### EXERCISE PROMPT:
Bring together all lines from the listing below that contain the string "distance".

### EXTRACTED MATERIAL:
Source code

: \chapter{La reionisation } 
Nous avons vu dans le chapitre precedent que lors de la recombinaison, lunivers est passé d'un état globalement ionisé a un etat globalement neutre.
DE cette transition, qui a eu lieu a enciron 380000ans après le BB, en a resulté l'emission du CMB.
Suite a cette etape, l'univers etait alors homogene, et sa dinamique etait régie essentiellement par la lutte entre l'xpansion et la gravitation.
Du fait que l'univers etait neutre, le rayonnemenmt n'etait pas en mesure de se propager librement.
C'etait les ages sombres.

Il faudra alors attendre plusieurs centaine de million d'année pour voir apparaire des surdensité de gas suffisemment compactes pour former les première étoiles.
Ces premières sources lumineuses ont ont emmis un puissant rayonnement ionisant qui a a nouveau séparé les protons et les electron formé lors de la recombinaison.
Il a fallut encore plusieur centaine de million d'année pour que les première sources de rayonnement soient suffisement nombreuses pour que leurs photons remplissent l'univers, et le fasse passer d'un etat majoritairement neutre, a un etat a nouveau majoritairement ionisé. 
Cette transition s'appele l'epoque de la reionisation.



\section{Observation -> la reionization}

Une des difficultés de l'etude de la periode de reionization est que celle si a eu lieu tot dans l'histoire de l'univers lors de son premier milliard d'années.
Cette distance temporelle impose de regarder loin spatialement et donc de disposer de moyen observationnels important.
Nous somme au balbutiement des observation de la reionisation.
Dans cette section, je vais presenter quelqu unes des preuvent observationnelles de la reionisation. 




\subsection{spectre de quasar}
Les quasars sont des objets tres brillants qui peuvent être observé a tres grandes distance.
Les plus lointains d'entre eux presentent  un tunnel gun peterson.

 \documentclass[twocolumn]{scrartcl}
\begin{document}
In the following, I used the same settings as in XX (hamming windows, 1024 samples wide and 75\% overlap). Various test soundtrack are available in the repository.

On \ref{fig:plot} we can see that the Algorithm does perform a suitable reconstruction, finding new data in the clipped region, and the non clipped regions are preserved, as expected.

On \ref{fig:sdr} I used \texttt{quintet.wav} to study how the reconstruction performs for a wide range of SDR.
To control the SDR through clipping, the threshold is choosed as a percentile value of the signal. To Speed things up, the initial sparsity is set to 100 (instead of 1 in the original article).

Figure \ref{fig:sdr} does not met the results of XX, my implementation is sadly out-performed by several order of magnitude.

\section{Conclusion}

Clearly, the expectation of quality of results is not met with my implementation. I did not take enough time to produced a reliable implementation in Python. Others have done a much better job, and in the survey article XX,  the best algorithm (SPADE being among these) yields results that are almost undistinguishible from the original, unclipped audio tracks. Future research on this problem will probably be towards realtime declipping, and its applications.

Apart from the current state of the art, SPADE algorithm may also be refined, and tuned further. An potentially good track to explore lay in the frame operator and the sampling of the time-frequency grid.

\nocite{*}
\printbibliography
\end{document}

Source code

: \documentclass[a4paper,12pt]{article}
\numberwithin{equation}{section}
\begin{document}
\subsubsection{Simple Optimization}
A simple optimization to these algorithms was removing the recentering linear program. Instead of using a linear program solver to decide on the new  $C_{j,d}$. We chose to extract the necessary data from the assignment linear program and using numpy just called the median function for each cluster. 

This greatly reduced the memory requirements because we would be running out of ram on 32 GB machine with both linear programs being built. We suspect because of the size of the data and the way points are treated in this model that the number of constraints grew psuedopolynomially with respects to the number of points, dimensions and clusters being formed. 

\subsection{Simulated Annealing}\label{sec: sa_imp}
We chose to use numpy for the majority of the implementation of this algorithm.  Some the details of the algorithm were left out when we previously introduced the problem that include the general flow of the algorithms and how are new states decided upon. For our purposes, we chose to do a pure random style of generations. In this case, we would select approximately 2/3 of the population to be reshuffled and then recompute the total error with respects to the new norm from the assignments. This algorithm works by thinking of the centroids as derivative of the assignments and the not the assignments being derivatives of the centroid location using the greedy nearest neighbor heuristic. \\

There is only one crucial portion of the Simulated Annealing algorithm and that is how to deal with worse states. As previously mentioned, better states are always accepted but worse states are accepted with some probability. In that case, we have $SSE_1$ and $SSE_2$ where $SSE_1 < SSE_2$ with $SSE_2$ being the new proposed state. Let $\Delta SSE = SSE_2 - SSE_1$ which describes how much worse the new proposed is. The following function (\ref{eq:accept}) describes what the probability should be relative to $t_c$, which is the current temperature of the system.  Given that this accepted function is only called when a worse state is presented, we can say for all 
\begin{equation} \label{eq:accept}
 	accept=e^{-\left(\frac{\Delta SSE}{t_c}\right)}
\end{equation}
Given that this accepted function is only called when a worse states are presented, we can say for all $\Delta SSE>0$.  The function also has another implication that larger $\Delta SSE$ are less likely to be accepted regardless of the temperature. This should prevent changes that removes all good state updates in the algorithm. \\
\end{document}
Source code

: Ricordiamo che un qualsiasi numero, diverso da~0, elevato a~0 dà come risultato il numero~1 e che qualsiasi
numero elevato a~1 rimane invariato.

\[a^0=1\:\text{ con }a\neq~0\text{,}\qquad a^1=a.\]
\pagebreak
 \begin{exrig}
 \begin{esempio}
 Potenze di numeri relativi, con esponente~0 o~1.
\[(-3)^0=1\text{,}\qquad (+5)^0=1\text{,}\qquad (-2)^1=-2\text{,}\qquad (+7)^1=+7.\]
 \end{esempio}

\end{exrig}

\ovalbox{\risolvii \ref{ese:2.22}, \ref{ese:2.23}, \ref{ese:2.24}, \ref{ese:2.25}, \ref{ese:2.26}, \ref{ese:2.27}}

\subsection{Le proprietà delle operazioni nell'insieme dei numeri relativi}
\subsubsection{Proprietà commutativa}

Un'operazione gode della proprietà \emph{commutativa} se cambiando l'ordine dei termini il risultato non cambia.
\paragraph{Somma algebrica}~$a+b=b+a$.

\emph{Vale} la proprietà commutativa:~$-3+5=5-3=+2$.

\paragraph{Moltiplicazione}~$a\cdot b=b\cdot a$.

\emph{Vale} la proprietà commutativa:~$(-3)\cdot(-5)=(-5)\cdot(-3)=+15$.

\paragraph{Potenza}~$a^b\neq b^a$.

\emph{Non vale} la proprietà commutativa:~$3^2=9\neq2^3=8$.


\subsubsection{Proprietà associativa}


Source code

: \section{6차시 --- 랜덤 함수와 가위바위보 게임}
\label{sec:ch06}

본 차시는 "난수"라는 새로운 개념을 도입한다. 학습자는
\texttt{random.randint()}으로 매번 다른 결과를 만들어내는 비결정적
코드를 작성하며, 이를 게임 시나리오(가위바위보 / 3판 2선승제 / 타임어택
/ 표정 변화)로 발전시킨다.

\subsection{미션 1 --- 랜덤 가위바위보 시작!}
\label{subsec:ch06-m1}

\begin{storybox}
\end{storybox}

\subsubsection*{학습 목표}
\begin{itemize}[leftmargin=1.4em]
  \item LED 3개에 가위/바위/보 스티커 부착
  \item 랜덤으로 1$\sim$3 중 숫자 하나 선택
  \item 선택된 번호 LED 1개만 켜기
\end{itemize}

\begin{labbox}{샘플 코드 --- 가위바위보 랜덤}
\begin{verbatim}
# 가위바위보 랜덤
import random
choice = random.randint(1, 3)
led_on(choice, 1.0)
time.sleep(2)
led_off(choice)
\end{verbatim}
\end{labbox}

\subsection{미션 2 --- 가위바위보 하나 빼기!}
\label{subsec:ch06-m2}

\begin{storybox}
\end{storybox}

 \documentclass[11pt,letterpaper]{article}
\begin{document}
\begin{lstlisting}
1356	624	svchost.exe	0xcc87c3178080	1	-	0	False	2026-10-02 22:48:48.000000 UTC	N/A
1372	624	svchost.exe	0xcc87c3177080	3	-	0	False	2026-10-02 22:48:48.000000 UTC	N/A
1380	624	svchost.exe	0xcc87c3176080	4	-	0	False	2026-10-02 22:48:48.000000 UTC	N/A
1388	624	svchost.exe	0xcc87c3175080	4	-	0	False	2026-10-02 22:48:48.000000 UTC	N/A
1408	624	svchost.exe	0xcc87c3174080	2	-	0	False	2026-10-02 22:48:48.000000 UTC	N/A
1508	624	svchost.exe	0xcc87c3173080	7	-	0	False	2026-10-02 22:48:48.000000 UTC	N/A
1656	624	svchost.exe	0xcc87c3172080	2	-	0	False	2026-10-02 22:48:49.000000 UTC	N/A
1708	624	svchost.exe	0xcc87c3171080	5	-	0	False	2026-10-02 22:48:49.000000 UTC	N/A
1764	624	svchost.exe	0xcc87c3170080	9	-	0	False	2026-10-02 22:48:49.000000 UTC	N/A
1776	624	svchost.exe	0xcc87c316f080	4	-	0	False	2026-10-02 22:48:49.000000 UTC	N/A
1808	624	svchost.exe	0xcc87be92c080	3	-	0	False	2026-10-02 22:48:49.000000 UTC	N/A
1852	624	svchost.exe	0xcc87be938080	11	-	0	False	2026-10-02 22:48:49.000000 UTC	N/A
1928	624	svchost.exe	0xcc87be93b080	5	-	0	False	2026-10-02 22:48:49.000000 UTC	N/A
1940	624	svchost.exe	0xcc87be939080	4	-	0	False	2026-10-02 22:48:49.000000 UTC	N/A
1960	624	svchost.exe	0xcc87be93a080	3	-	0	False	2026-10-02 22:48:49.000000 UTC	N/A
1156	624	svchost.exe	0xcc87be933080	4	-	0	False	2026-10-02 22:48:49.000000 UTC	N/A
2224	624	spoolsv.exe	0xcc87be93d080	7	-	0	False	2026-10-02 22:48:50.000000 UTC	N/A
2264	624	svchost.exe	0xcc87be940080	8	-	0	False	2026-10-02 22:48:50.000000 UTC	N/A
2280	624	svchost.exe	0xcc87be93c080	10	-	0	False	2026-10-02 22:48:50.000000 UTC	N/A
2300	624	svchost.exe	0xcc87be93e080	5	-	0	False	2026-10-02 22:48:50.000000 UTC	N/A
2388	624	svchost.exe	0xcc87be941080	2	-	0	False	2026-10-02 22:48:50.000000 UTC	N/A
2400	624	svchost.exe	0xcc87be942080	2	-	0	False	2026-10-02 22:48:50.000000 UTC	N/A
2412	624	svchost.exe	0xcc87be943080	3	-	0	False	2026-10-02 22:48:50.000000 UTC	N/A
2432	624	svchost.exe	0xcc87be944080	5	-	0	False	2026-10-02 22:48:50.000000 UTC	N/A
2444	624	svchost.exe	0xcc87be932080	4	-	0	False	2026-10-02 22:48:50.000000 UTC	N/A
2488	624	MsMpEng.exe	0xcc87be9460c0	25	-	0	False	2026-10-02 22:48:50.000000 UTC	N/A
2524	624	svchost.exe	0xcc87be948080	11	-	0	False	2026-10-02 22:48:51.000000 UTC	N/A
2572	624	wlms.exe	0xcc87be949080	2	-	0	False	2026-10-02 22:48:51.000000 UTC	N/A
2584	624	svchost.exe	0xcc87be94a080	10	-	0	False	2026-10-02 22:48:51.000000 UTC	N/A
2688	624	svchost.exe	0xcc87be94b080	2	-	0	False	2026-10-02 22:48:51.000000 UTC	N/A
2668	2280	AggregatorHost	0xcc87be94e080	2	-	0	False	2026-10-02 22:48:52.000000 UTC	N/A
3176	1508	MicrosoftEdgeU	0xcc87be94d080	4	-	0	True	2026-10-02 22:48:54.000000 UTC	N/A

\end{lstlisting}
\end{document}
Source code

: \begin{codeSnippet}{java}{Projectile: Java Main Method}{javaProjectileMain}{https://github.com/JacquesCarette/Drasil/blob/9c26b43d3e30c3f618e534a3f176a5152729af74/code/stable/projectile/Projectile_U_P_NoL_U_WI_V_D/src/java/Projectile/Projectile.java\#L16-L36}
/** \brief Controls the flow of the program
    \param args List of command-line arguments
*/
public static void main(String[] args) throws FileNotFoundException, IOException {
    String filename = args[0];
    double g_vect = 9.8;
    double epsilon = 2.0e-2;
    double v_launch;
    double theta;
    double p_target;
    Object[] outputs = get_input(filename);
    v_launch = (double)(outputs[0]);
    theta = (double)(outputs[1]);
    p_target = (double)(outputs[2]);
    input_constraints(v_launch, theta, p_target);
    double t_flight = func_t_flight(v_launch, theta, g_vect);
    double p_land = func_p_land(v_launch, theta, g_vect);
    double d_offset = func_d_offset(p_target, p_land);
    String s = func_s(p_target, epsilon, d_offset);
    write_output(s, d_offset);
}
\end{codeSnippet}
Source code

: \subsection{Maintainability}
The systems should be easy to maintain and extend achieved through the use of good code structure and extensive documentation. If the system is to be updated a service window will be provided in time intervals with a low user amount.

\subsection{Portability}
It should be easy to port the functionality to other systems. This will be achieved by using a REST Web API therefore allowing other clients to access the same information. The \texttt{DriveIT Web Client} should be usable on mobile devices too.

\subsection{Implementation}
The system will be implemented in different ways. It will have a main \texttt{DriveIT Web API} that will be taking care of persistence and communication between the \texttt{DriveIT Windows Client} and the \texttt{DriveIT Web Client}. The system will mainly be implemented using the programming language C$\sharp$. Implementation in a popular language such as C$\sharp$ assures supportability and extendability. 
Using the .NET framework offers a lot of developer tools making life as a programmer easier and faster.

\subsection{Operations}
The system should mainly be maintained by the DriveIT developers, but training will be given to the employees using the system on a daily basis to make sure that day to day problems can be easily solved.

### TASK SOLUTION:
Cette distance temporelle impose de regarder loin spatialement et donc de disposer de moyen observationnels important.
Les quasars sont des objets tres brillants qui peuvent être observé a tres grandes distance.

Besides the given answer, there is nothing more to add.